3.2.8. Free Energy Landscape Analysis
The Free Energy Landscape (FEL) helps to pinpoint the structure of the ligand-protein complex with the lowest energy (0 Kcal/mol) from all potential conformations generated during MD simulation [54]. The 2D free energy profile in the left panel of Fig. 8, displaying the lowest energy coordinates of PC1 and PC2, was utilized to extract the frame corresponding to the energy minima. Subsequently, the docked complex was superimposed onto the structure indicative of the lowest free energy minima, allowing for the examination of changes in the ligands' binding poses, as shown in the right panel of Fig. 8. In the left panel, the energy states of the structural conformations are depicted, with the black color representing the lowest stable state. The right panel illustrates the ligand's lowest energy conformation post-MD simulation in green, while the blue color indicates the conformations of the docked ligand before the MD simulation.

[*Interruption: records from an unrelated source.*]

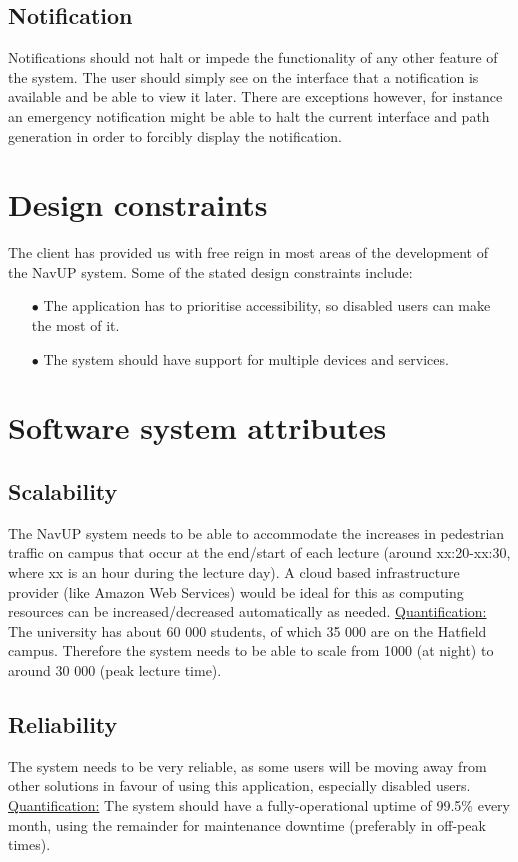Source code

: \documentclass[english]{article}
\begin{document}
	\subsection{Notification}
Notifications should not halt or impede the functionality of any other feature of the system. The user should simply see on the interface that a notification is available and be able to view it later. There are exceptions however, for instance an emergency notification might be able to halt the current interface and path generation in order to forcibly display the notification. 
	\section{Design constraints}
	The client has provided us with free reign in most areas of the development of the NavUP system. Some of the stated design constraints include:
		\begin{itemize}
			\item[$\bullet$] The application has to prioritise accessibility, so disabled users can make the most of it.
			\item[$\bullet$] The system should have support for multiple devices and services.
		\end{itemize}

	\section{Software system attributes}
	\subsection{Scalability}
	The NavUP system needs to be able to accommodate the increases in pedestrian traffic on campus that occur at the end/start of each lecture (around xx:20-xx:30, where xx is an hour during the lecture day). A cloud based infrastructure provider (like Amazon Web Services) would be ideal for this as computing resources can be increased/decreased automatically as needed.
	\newline
	\newline
	\underline{Quantification:} The university has about 60 000 students, of which 35 000 are on the Hatfield campus. Therefore the system needs to be able to scale from 1000 (at night) to around 30 000 (peak lecture time).
	\subsection{Reliability}
	The system needs to be very reliable, as some users will be moving away from other solutions in favour of using this application, especially disabled users.
	\newline
	\newline
	\underline{Quantification:} The system should have a fully-operational uptime of 99.5\% every month, using the remainder for maintenance downtime (preferably in off-peak times).
\end{document}
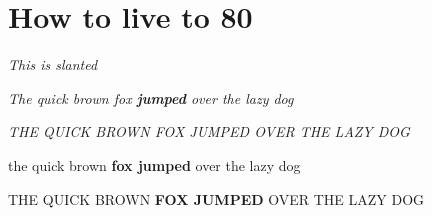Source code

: \documentclass[15pt, landscape, oneside]{scrbook}
\begin{document}
	\chapter*{How to live to 80}

	\textsl{This is slanted}
	
	\textit{The quick brown fox \textbf{jumped} over the lazy dog} 
	
	\textit{THE QUICK BROWN FOX JUMPED OVER THE LAZY DOG}
	
	the quick brown \textbf{fox jumped} over the lazy dog
	
	THE QUICK BROWN \textbf{FOX JUMPED} OVER THE LAZY DOG
	
	
	
	
	
	\lipsum[20-23]
	
	\textit{\lipsum[30-33]}
\end{document}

The RMSD values for local minima structure of the complex of E-protein with mycophenolate (PC1: 17.562; PC2: -10.774), CA (PC1: 12.78; PC2: 7.764), rutin (PC1: -30.454; PC2: -9.945), SA (PC1: -10.989; PC2: -5.769), and superimposed with the corresponding docked pose, were 0.9523 Å, 1.5950 Å, 2.0368 Å, and 2.6439 Å, respectively, (Fig. 8A-D). Moreover, CA, rutin, and SA formed one hydrogen bond interaction at the most stable conformation via Asn358, Asn358, and Lys38, respectively. In addition to salt-bridge interaction at Lys360 with CA and at Lys336 with rutin, the E-protein formed pi-cation interaction with the later hit compound at Lys336 (Supp. Fig. S2). These observations suggest that CA and rutin formed a more stable complex with E-protein, which could result in the inhibition of virus attachment and entry into host cells.